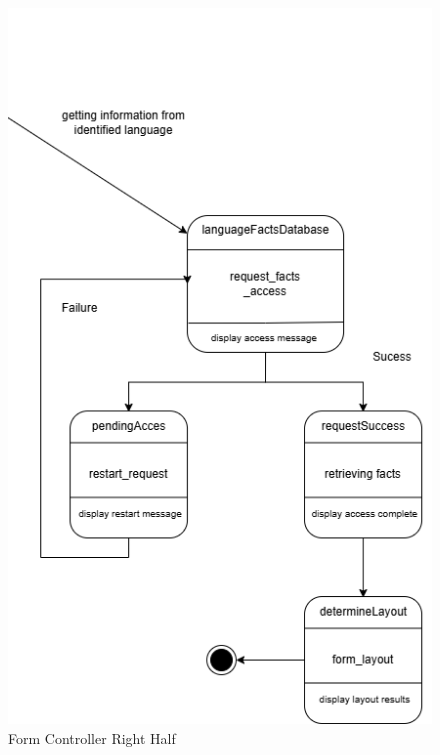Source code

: \begin{figure}[H]
	\centering
	\includegraphics[width=\textwidth, height=0.95\textheight, keepaspectratio]{Section2/images/Form_Controller_state_diagramV2_right_half.png}
	\caption{Form Controller Right Half}
	\label{FormController}
\end{figure}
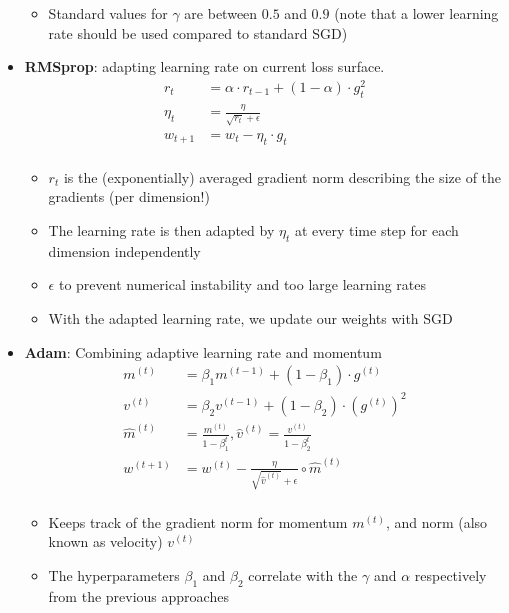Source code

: \begin{itemize}
\begin{itemize}
		\item Standard values for $\gamma$ are between $0.5$ and $0.9$ (note that a lower learning rate should be used compared to standard SGD)
	\end{itemize}
	\item \textbf{RMSprop}: adapting learning rate on current loss surface.
	\begin{equation*}
		\begin{split}
			r_t & = \alpha \cdot r_{t-1} + \left(1 - \alpha\right) \cdot g_t^2\\
			\eta_t & = \frac{\eta}{\sqrt{r_t} + \epsilon} \\
			w_{t+1} & = w_{t} - \eta_t \cdot g_t\\
		\end{split}
	\end{equation*}
	\begin{itemize}
		\item $r_t$ is the (exponentially) averaged gradient norm describing the size of the gradients (per dimension!)
		\item The learning rate is then adapted by $\eta_t$ at every time step for each dimension independently
		\item $\epsilon$ to prevent numerical instability and too large learning rates
		\item With the adapted learning rate, we update our weights with SGD
	\end{itemize}
	\item \textbf{Adam}: Combining adaptive learning rate and momentum
	\begin{equation*}
		\begin{split}
			m^{(t)} & = \beta_1 m^{(t-1)} + (1 - \beta_1)\cdot g^{(t)}\\
			v^{(t)} & = \beta_2 v^{(t-1)} + (1 - \beta_2)\cdot \left(g^{(t)}\right)^2\\
			\hat{m}^{(t)} & = \frac{m^{(t)}}{1-\beta^{t}_1}, \hat{v}^{(t)} = \frac{v^{(t)}}{1-\beta^{t}_2}\\
			w^{(t+1)} & = w^{(t)} - \frac{\eta}{\sqrt{\hat{v}^{(t)}} + \epsilon}\circ \hat{m}^{(t)}\\
		\end{split}
	\end{equation*}
	\begin{itemize}
		\item Keeps track of the gradient norm for momentum $m^{(t)}$, and norm (also known as velocity) $v^{(t)}$
		\item The hyperparameters $\beta_1$ and $\beta_2$ correlate with the $\gamma$ and $\alpha$ respectively from the previous approaches

\end{itemize}
\end{itemize}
**********
* How to complete this task:
Restate it all word for word: every record, no pictures.

* Answer section:
Source code

: \begin{figure}[H]
	\centering
	\includegraphics[width=\textwidth, height=0.95\textheight, keepaspectratio]{Section2/images/Form_Controller_state_diagramV2_right_half.png}
	\caption{Form Controller Right Half}
	\label{FormController}
\end{figure}
Source code

: \begin{itemize}
\begin{itemize}
		\item Standard values for $\gamma$ are between $0.5$ and $0.9$ (note that a lower learning rate should be used compared to standard SGD)
	\end{itemize}
	\item \textbf{RMSprop}: adapting learning rate on current loss surface.
	\begin{equation*}
		\begin{split}
			r_t & = \alpha \cdot r_{t-1} + \left(1 - \alpha\right) \cdot g_t^2\\
			\eta_t & = \frac{\eta}{\sqrt{r_t} + \epsilon} \\
			w_{t+1} & = w_{t} - \eta_t \cdot g_t\\
		\end{split}
	\end{equation*}
	\begin{itemize}
		\item $r_t$ is the (exponentially) averaged gradient norm describing the size of the gradients (per dimension!)
		\item The learning rate is then adapted by $\eta_t$ at every time step for each dimension independently
		\item $\epsilon$ to prevent numerical instability and too large learning rates
		\item With the adapted learning rate, we update our weights with SGD
	\end{itemize}
	\item \textbf{Adam}: Combining adaptive learning rate and momentum
	\begin{equation*}
		\begin{split}
			m^{(t)} & = \beta_1 m^{(t-1)} + (1 - \beta_1)\cdot g^{(t)}\\
			v^{(t)} & = \beta_2 v^{(t-1)} + (1 - \beta_2)\cdot \left(g^{(t)}\right)^2\\
			\hat{m}^{(t)} & = \frac{m^{(t)}}{1-\beta^{t}_1}, \hat{v}^{(t)} = \frac{v^{(t)}}{1-\beta^{t}_2}\\
			w^{(t+1)} & = w^{(t)} - \frac{\eta}{\sqrt{\hat{v}^{(t)}} + \epsilon}\circ \hat{m}^{(t)}\\
		\end{split}
	\end{equation*}
	\begin{itemize}
		\item Keeps track of the gradient norm for momentum $m^{(t)}$, and norm (also known as velocity) $v^{(t)}$
		\item The hyperparameters $\beta_1$ and $\beta_2$ correlate with the $\gamma$ and $\alpha$ respectively from the previous approaches

\end{itemize}
\end{itemize}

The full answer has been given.